The sourcing model may benefit European fashion players sooner than their North American counterparts as, capacity allowing, 43 percent of survey respondents said they plan to increase the value of product sourced in Turkey, which already has a fairly robust supply chain in place.
Naturally, nearshoring will be easier considered than done, but the next normal may demand the investment of time to build capacity and implement the necessary changes, including securing local fiber supply and generating the capital to do it.
“We’re not going to be independent unless we recreate the infrastructure of fashion manufacturing here,” Gary Wassner, CEO of U.S. factoring and financial services firm Hilldun, said during an Omnilytics-hosted webinar Tuesday.
From a cost perspective, nearshoring could also best position brands for recovery from both the loss of revenue and time.
With nearshoring, Wassner said, “We eliminate the two weeks on the water, we eliminate the cost of airfare…we eliminate the indecision and indecisiveness of bringing a supply chain from overseas.”
On the sustainability front—which will continue to be of critical importance for moving fashion forward—McKinsey added, “nearshoring reduces shipping and enables regional efforts to close the loop.”
Whatever the right sourcing mix, the next normal for supply chains will demand a level of innovation and invention that previously may not have been required.
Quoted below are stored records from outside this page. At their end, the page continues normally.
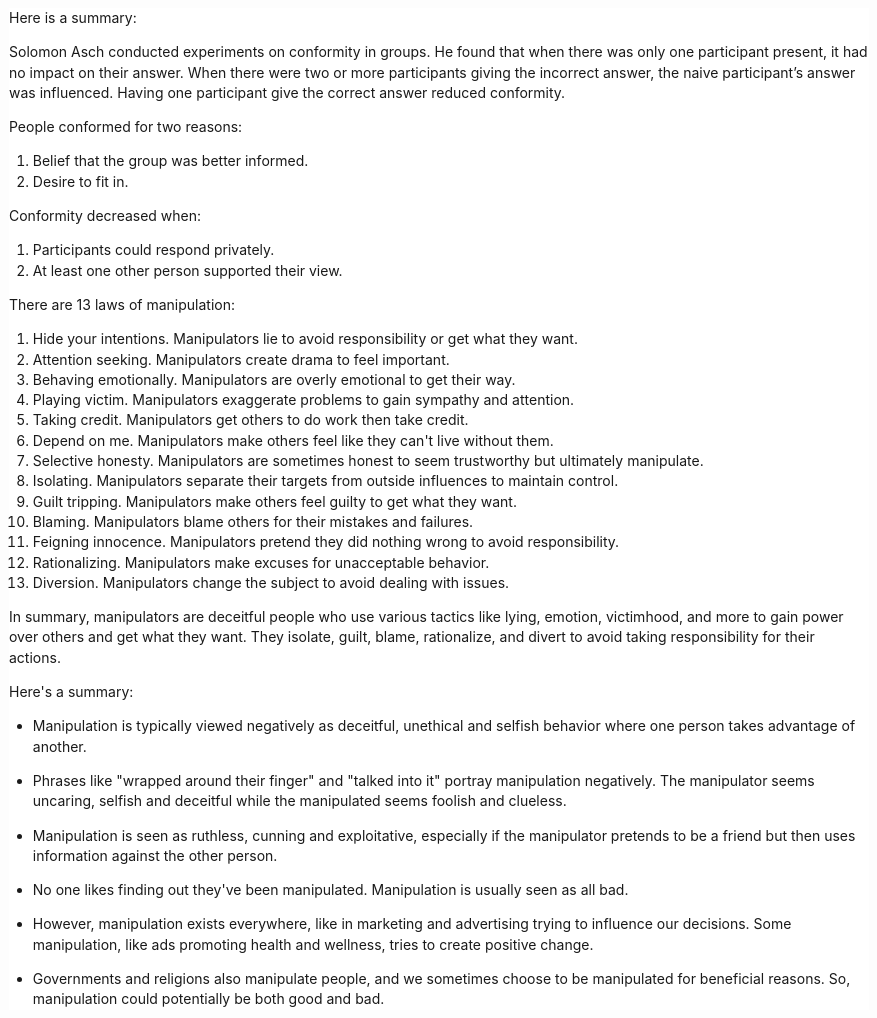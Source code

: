  Here is a summary:

Solomon Asch conducted experiments on conformity in groups. He found that when there was only one participant present, it had no impact on their answer. When there were two or more participants giving the incorrect answer, the naive participant’s answer was influenced. Having one participant give the correct answer reduced conformity.

People conformed for two reasons:

1. Belief that the group was better informed.
2. Desire to fit in.

Conformity decreased when:

1. Participants could respond privately. 
2. At least one other person supported their view.

There are 13 laws of manipulation:

1. Hide your intentions. Manipulators lie to avoid responsibility or get what they want.
2. Attention seeking. Manipulators create drama to feel important. 
3. Behaving emotionally. Manipulators are overly emotional to get their way.
4. Playing victim. Manipulators exaggerate problems to gain sympathy and attention.
5. Taking credit. Manipulators get others to do work then take credit.  
6. Depend on me. Manipulators make others feel like they can't live without them.
7. Selective honesty. Manipulators are sometimes honest to seem trustworthy but ultimately manipulate.
8. Isolating. Manipulators separate their targets from outside influences to maintain control.
9. Guilt tripping. Manipulators make others feel guilty to get what they want.
10. Blaming. Manipulators blame others for their mistakes and failures.
11. Feigning innocence. Manipulators pretend they did nothing wrong to avoid responsibility.
12. Rationalizing. Manipulators make excuses for unacceptable behavior.
13. Diversion. Manipulators change the subject to avoid dealing with issues.

In summary, manipulators are deceitful people who use various tactics like lying, emotion, victimhood, and more to gain power over others and get what they want. They isolate, guilt, blame, rationalize, and divert to avoid taking responsibility for their actions.

 Here's a summary:

- Manipulation is typically viewed negatively as deceitful, unethical and selfish behavior where one person takes advantage of another. 

- Phrases like "wrapped around their finger" and "talked into it" portray manipulation negatively. The manipulator seems uncaring, selfish and deceitful while the manipulated seems foolish and clueless.

- Manipulation is seen as ruthless, cunning and exploitative, especially if the manipulator pretends to be a friend but then uses information against the other person. 

- No one likes finding out they've been manipulated. Manipulation is usually seen as all bad.

- However, manipulation exists everywhere, like in marketing and advertising trying to influence our decisions. Some manipulation, like ads promoting health and wellness, tries to create positive change. 

- Governments and religions also manipulate people, and we sometimes choose to be manipulated for beneficial reasons. So, manipulation could potentially be both good and bad.
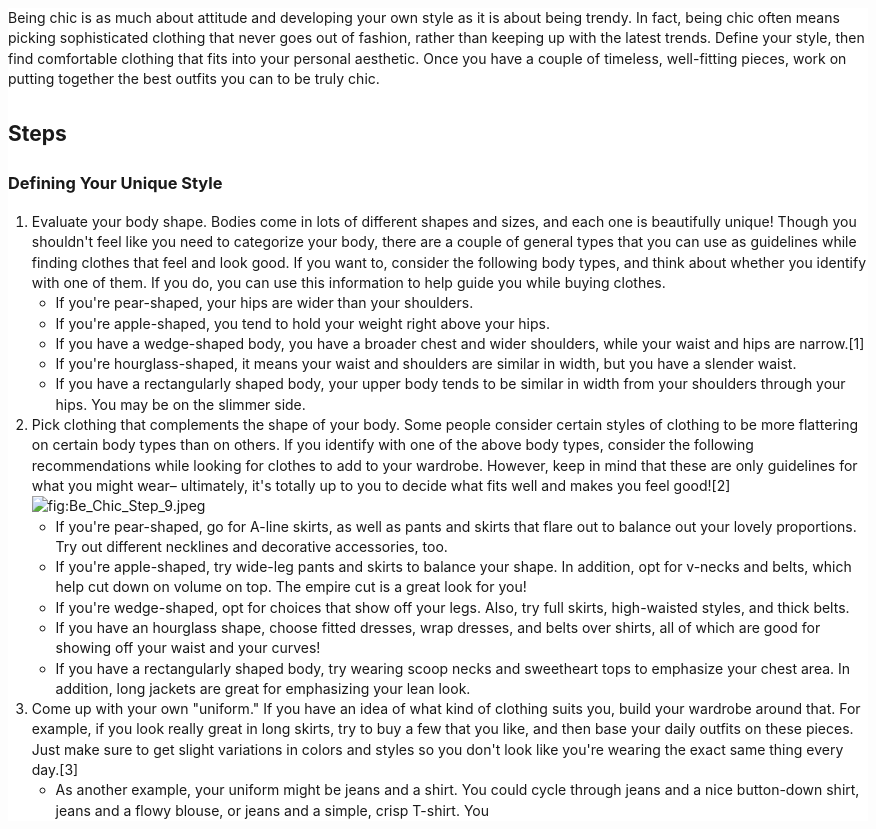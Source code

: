 Being chic is as much about attitude and developing your own style as it
is about being trendy. In fact, being chic often means picking
sophisticated clothing that never goes out of fashion, rather than
keeping up with the latest trends. Define your style, then find
comfortable clothing that fits into your personal aesthetic. Once you
have a couple of timeless, well-fitting pieces, work on putting together
the best outfits you can to be truly chic.

## Steps

### Defining Your Unique Style

1.  Evaluate your body shape. Bodies come in lots of different shapes
    and sizes, and each one is beautifully unique! Though you shouldn't
    feel like you need to categorize your body, there are a couple of
    general types that you can use as guidelines while finding clothes
    that feel and look good. If you want to, consider the following body
    types, and think about whether you identify with one of them. If you
    do, you can use this information to help guide you while buying
    clothes.
    -   If you're pear-shaped, your hips are wider than your shoulders.
    -   If you're apple-shaped, you tend to hold your weight right above
        your hips.
    -   If you have a wedge-shaped body, you have a broader chest and
        wider shoulders, while your waist and hips are narrow.[1]
    -   If you're hourglass-shaped, it means your waist and shoulders
        are similar in width, but you have a slender waist.
    -   If you have a rectangularly shaped body, your upper body tends
        to be similar in width from your shoulders through your hips.
        You may be on the slimmer side.
2.  Pick clothing that complements the shape of your body. Some people
    consider certain styles of clothing to be more flattering on certain
    body types than on others. If you identify with one of the above
    body types, consider the following recommendations while looking for
    clothes to add to your wardrobe. However, keep in mind that these
    are only guidelines for what you might wear– ultimately, it's
    totally up to you to decide what fits well and makes you feel
    good![2]![](Be_Chic_Step_9.jpeg "fig:Be_Chic_Step_9.jpeg")
    -   If you're pear-shaped, go for A-line skirts, as well as pants
        and skirts that flare out to balance out your lovely
        proportions. Try out different necklines and decorative
        accessories, too.
    -   If you're apple-shaped, try wide-leg pants and skirts to balance
        your shape. In addition, opt for v-necks and belts, which help
        cut down on volume on top. The empire cut is a great look for
        you!
    -   If you're wedge-shaped, opt for choices that show off your legs.
        Also, try full skirts, high-waisted styles, and thick belts.
    -   If you have an hourglass shape, choose fitted dresses, wrap
        dresses, and belts over shirts, all of which are good for
        showing off your waist and your curves!
    -   If you have a rectangularly shaped body, try wearing scoop necks
        and sweetheart tops to emphasize your chest area. In addition,
        long jackets are great for emphasizing your lean look.
3.  Come up with your own "uniform." If you have an idea of what kind of
    clothing suits you, build your wardrobe around that. For example, if
    you look really great in long skirts, try to buy a few that you
    like, and then base your daily outfits on these pieces. Just make
    sure to get slight variations in colors and styles so you don't look
    like you're wearing the exact same thing every day.[3]
    -   As another example, your uniform might be jeans and a shirt. You
        could cycle through jeans and a nice button-down shirt, jeans
        and a flowy blouse, or jeans and a simple, crisp T-shirt. You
And because innovation is largely driven by suppliers, brands and retailers will have to co-invest to ensure future capacity, which will mean forging deeper partnerships.
“Co-investing in suppliers is not about merely securing production capacity or helping suppliers make it through the current shakeout,” McKinsey said. “It is about supporting the innovation needed for a demand-driven and sustainable sourcing transformation.”
Part and parcel with supplier partnerships may also be a reconsideration of the role a middleman could play in helping fashion get its boots on the ground to drive the speed, flexibility and agility it requires.
“Managing your supply base in normal times is one thing. In a crisis, as now, the value a middleman can bring really shows,” Magnus said. “Their scale and breadth of relationships allow for more flexibility and tightness of supply management that especially smaller brands simply cannot match.”
The relationship between retailers and their suppliers further up the supply chain—middleman or not—has been unbalanced, Wassner said, and the structure of the fashion businesses has to change if more retailers hope to avoid going the way of J.Crew and the others soon to follow on the path to bankruptcy.
“Unless we can control the supply chain, we’re always going to be victims,” Wassner said.